▸ PROVIDED RECORDS
= = = = = = =

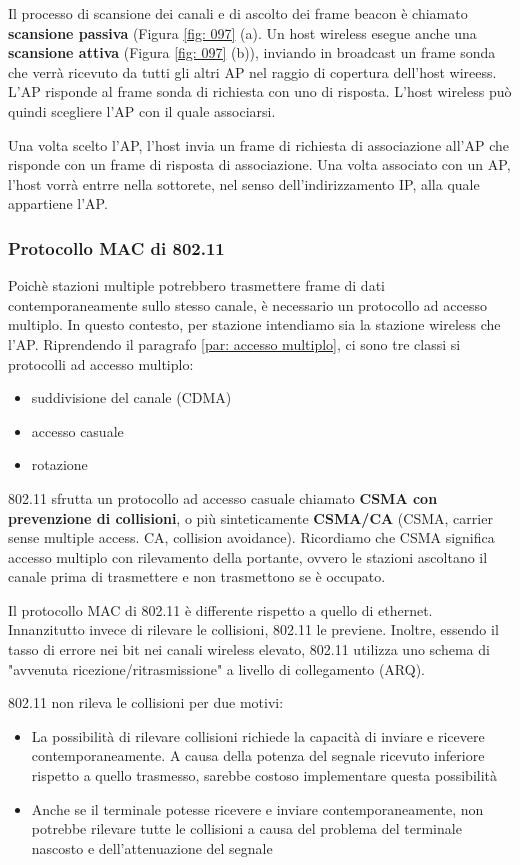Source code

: \documentclass[11pt,a4paper]{article}
\begin{document}
{Il processo di scansione dei canali e di ascolto dei frame beacon è chiamato \textbf{scansione passiva} (Figura \ref{fig: 097} (a). Un host wireless esegue anche una \textbf{scansione attiva} (Figura \ref{fig: 097} (b)), inviando in broadcast un frame sonda che verrà ricevuto da tutti gli altri AP nel raggio di copertura dell'host wireess. L'AP risponde al frame sonda di richiesta con uno di risposta. L'host wireless può quindi scegliere l'AP con il quale associarsi. 

Una volta scelto l'AP, l'host invia un frame di richiesta di associazione all'AP che risponde con un frame di risposta di associazione. Una volta associato con un AP, l'host vorrà entrre nella sottorete, nel senso dell'indirizzamento IP, alla quale appartiene l'AP.

\subsubsection{Protocollo MAC di 802.11}
Poichè stazioni multiple potrebbero trasmettere frame di dati contemporaneamente sullo stesso canale, è necessario un protocollo ad accesso multiplo. In questo contesto, per stazione intendiamo sia la stazione wireless che l'AP. Riprendendo il paragrafo \ref{par: accesso multiplo}, ci sono tre classi si protocolli ad accesso multiplo:
\begin{itemize}
	\item suddivisione del canale (CDMA)
	\item accesso casuale
	\item rotazione
\end{itemize}
802.11 sfrutta un protocollo ad accesso casuale chiamato \textbf{CSMA con prevenzione di collisioni}, o più sinteticamente \textbf{CSMA/CA} (CSMA, carrier sense multiple access. CA, collision avoidance). Ricordiamo che CSMA significa accesso multiplo con rilevamento della portante, ovvero le stazioni ascoltano il canale prima di trasmettere e non trasmettono se è occupato.

Il protocollo MAC di 802.11 è differente rispetto a quello di ethernet. Innanzitutto invece di rilevare le collisioni, 802.11 le previene. Inoltre, essendo il tasso di errore nei bit nei canali wireless elevato, 802.11 utilizza uno schema di "avvenuta ricezione/ritrasmissione"  a livello di collegamento (ARQ).

802.11 non rileva le collisioni per due motivi:
\begin{itemize}
	\item La possibilità di rilevare collisioni richiede la capacità di inviare e ricevere contemporaneamente. A causa della potenza del segnale ricevuto inferiore rispetto a quello trasmesso, sarebbe costoso implementare questa possibilità
	\item Anche se il terminale potesse ricevere e inviare contemporaneamente, non potrebbe rilevare tutte le collisioni a causa del problema del terminale nascosto e dell'attenuazione del segnale
\end{itemize}

}
\end{document}
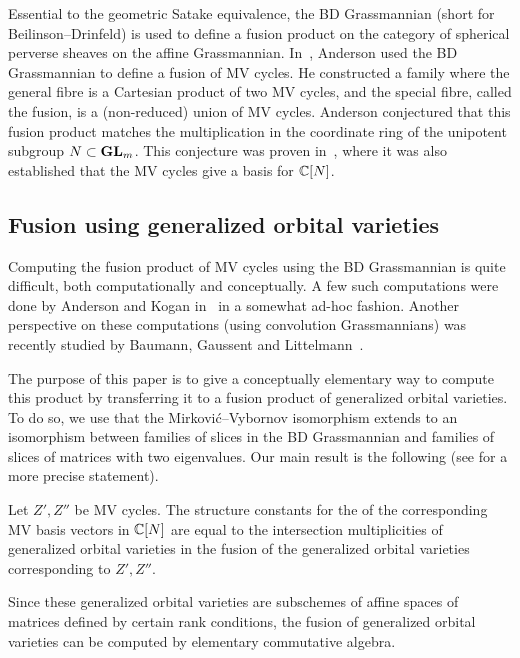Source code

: \documentclass{article}
\begin{document}
Essential to the geometric Satake equivalence, the BD Grassmannian (short for Beilinson--Drinfeld) is used to define a fusion product on the category of spherical perverse sheaves on the affine Grassmannian.  In~\cite{anderson2003polytope}, Anderson used the BD Grassmannian to define a fusion of MV cycles.  He constructed a family where the general fibre is a Cartesian product of two MV cycles, and the special fibre, called the fusion, is a (non-reduced) union of MV cycles.  Anderson conjectured that this fusion product matches the multiplication in the coordinate ring of the unipotent subgroup \( N \subset{\mathbf{GL}}_m\).  This conjecture was proven in~\cite{baumann2019mirkovic}, where it was also established that the MV cycles give a basis for \( \mathbb C[N]\).


\subsection{Fusion using generalized orbital varieties}\label{ss:fugov}
% 
Computing the fusion product of MV cycles using the BD Grassmannian is quite difficult, both computationally and conceptually.  A few such computations were done by Anderson and Kogan in~\cite{anderson2006algebra} in a somewhat ad-hoc fashion.  Another perspective on these computations (using convolution Grassmannians) was recently studied by Baumann, Gaussent and Littelmann~\cite{baumann2020bases}.

The purpose of this paper is to give a conceptually elementary way to compute this product by transferring it to a fusion product of generalized orbital varieties.  To do so, we use that the Mirkovi\'c--Vybornov isomorphism extends to an isomorphism between families of slices in the BD Grassmannian and families of slices of matrices with two eigenvalues. Our main result is the following (see  for a more precise statement).

\begin{theorem}\label{thm:main}
    Let \( Z', Z'' \) be MV cycles. The structure constants for the of the corresponding MV basis vectors in \(\mathbb C[N]\) are equal to the intersection multiplicities of generalized orbital varieties in the fusion of the generalized orbital varieties corresponding to \( Z', Z''\).
\end{theorem}

Since these generalized orbital varieties are subschemes of affine spaces of matrices defined by certain rank conditions, the fusion of generalized orbital varieties can be computed by elementary commutative algebra.
\end{document}
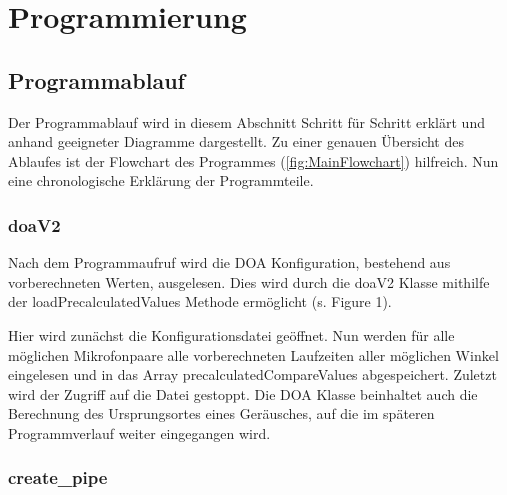 \section{Programmierung}

\subsection{Programmablauf}

Der Programmablauf wird in diesem Abschnitt Schritt für Schritt erklärt und anhand geeigneter Diagramme dargestellt. Zu einer genauen Übersicht des Ablaufes ist der Flowchart des Programmes (\autoref{fig:MainFlowchart}) hilfreich. Nun eine chronologische Erklärung der Programmteile.



\subsubsection{doaV2}

Nach dem Programmaufruf wird die DOA Konfiguration, bestehend aus vorberechneten Werten, ausgelesen. Dies wird durch die doaV2 Klasse mithilfe der loadPrecalculatedValues Methode ermöglicht (s. Figure 1).

Hier wird zunächst die Konfigurationsdatei geöffnet. Nun werden für alle möglichen Mikrofonpaare alle vorberechneten Laufzeiten aller möglichen Winkel eingelesen und in das Array precalculatedCompareValues abgespeichert. Zuletzt wird der Zugriff auf die Datei gestoppt. Die DOA Klasse beinhaltet auch die Berechnung des Ursprungsortes eines Geräusches, auf die im späteren Programmverlauf weiter eingegangen wird.



\subsubsection{create\_pipe}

= = = = = = =

▸ WORK INSTRUCTIONS
The material above is to be transcribed exactly, with its images omitted.

▸ EXERCISE ANSWER
Source code

: \documentclass[11pt,a4paper]{article}
\begin{document}
{Il processo di scansione dei canali e di ascolto dei frame beacon è chiamato \textbf{scansione passiva} (Figura \ref{fig: 097} (a). Un host wireless esegue anche una \textbf{scansione attiva} (Figura \ref{fig: 097} (b)), inviando in broadcast un frame sonda che verrà ricevuto da tutti gli altri AP nel raggio di copertura dell'host wireess. L'AP risponde al frame sonda di richiesta con uno di risposta. L'host wireless può quindi scegliere l'AP con il quale associarsi. 

Una volta scelto l'AP, l'host invia un frame di richiesta di associazione all'AP che risponde con un frame di risposta di associazione. Una volta associato con un AP, l'host vorrà entrre nella sottorete, nel senso dell'indirizzamento IP, alla quale appartiene l'AP.

\subsubsection{Protocollo MAC di 802.11}
Poichè stazioni multiple potrebbero trasmettere frame di dati contemporaneamente sullo stesso canale, è necessario un protocollo ad accesso multiplo. In questo contesto, per stazione intendiamo sia la stazione wireless che l'AP. Riprendendo il paragrafo \ref{par: accesso multiplo}, ci sono tre classi si protocolli ad accesso multiplo:
\begin{itemize}
	\item suddivisione del canale (CDMA)
	\item accesso casuale
	\item rotazione
\end{itemize}
802.11 sfrutta un protocollo ad accesso casuale chiamato \textbf{CSMA con prevenzione di collisioni}, o più sinteticamente \textbf{CSMA/CA} (CSMA, carrier sense multiple access. CA, collision avoidance). Ricordiamo che CSMA significa accesso multiplo con rilevamento della portante, ovvero le stazioni ascoltano il canale prima di trasmettere e non trasmettono se è occupato.

Il protocollo MAC di 802.11 è differente rispetto a quello di ethernet. Innanzitutto invece di rilevare le collisioni, 802.11 le previene. Inoltre, essendo il tasso di errore nei bit nei canali wireless elevato, 802.11 utilizza uno schema di "avvenuta ricezione/ritrasmissione"  a livello di collegamento (ARQ).

802.11 non rileva le collisioni per due motivi:
\begin{itemize}
	\item La possibilità di rilevare collisioni richiede la capacità di inviare e ricevere contemporaneamente. A causa della potenza del segnale ricevuto inferiore rispetto a quello trasmesso, sarebbe costoso implementare questa possibilità
	\item Anche se il terminale potesse ricevere e inviare contemporaneamente, non potrebbe rilevare tutte le collisioni a causa del problema del terminale nascosto e dell'attenuazione del segnale
\end{itemize}

}
\end{document}
Source code

: \documentclass{article}
\begin{document}
Essential to the geometric Satake equivalence, the BD Grassmannian (short for Beilinson--Drinfeld) is used to define a fusion product on the category of spherical perverse sheaves on the affine Grassmannian.  In~\cite{anderson2003polytope}, Anderson used the BD Grassmannian to define a fusion of MV cycles.  He constructed a family where the general fibre is a Cartesian product of two MV cycles, and the special fibre, called the fusion, is a (non-reduced) union of MV cycles.  Anderson conjectured that this fusion product matches the multiplication in the coordinate ring of the unipotent subgroup \( N \subset{\mathbf{GL}}_m\).  This conjecture was proven in~\cite{baumann2019mirkovic}, where it was also established that the MV cycles give a basis for \( \mathbb C[N]\).


\subsection{Fusion using generalized orbital varieties}\label{ss:fugov}
% 
Computing the fusion product of MV cycles using the BD Grassmannian is quite difficult, both computationally and conceptually.  A few such computations were done by Anderson and Kogan in~\cite{anderson2006algebra} in a somewhat ad-hoc fashion.  Another perspective on these computations (using convolution Grassmannians) was recently studied by Baumann, Gaussent and Littelmann~\cite{baumann2020bases}.

The purpose of this paper is to give a conceptually elementary way to compute this product by transferring it to a fusion product of generalized orbital varieties.  To do so, we use that the Mirkovi\'c--Vybornov isomorphism extends to an isomorphism between families of slices in the BD Grassmannian and families of slices of matrices with two eigenvalues. Our main result is the following (see  for a more precise statement).

\begin{theorem}\label{thm:main}
    Let \( Z', Z'' \) be MV cycles. The structure constants for the of the corresponding MV basis vectors in \(\mathbb C[N]\) are equal to the intersection multiplicities of generalized orbital varieties in the fusion of the generalized orbital varieties corresponding to \( Z', Z''\).
\end{theorem}

Since these generalized orbital varieties are subschemes of affine spaces of matrices defined by certain rank conditions, the fusion of generalized orbital varieties can be computed by elementary commutative algebra.
\end{document}
 \section{Programmierung}

\subsection{Programmablauf}

Der Programmablauf wird in diesem Abschnitt Schritt für Schritt erklärt und anhand geeigneter Diagramme dargestellt. Zu einer genauen Übersicht des Ablaufes ist der Flowchart des Programmes (\autoref{fig:MainFlowchart}) hilfreich. Nun eine chronologische Erklärung der Programmteile.



\subsubsection{doaV2}

Nach dem Programmaufruf wird die DOA Konfiguration, bestehend aus vorberechneten Werten, ausgelesen. Dies wird durch die doaV2 Klasse mithilfe der loadPrecalculatedValues Methode ermöglicht (s. Figure 1).

Hier wird zunächst die Konfigurationsdatei geöffnet. Nun werden für alle möglichen Mikrofonpaare alle vorberechneten Laufzeiten aller möglichen Winkel eingelesen und in das Array precalculatedCompareValues abgespeichert. Zuletzt wird der Zugriff auf die Datei gestoppt. Die DOA Klasse beinhaltet auch die Berechnung des Ursprungsortes eines Geräusches, auf die im späteren Programmverlauf weiter eingegangen wird.



\subsubsection{create\_pipe}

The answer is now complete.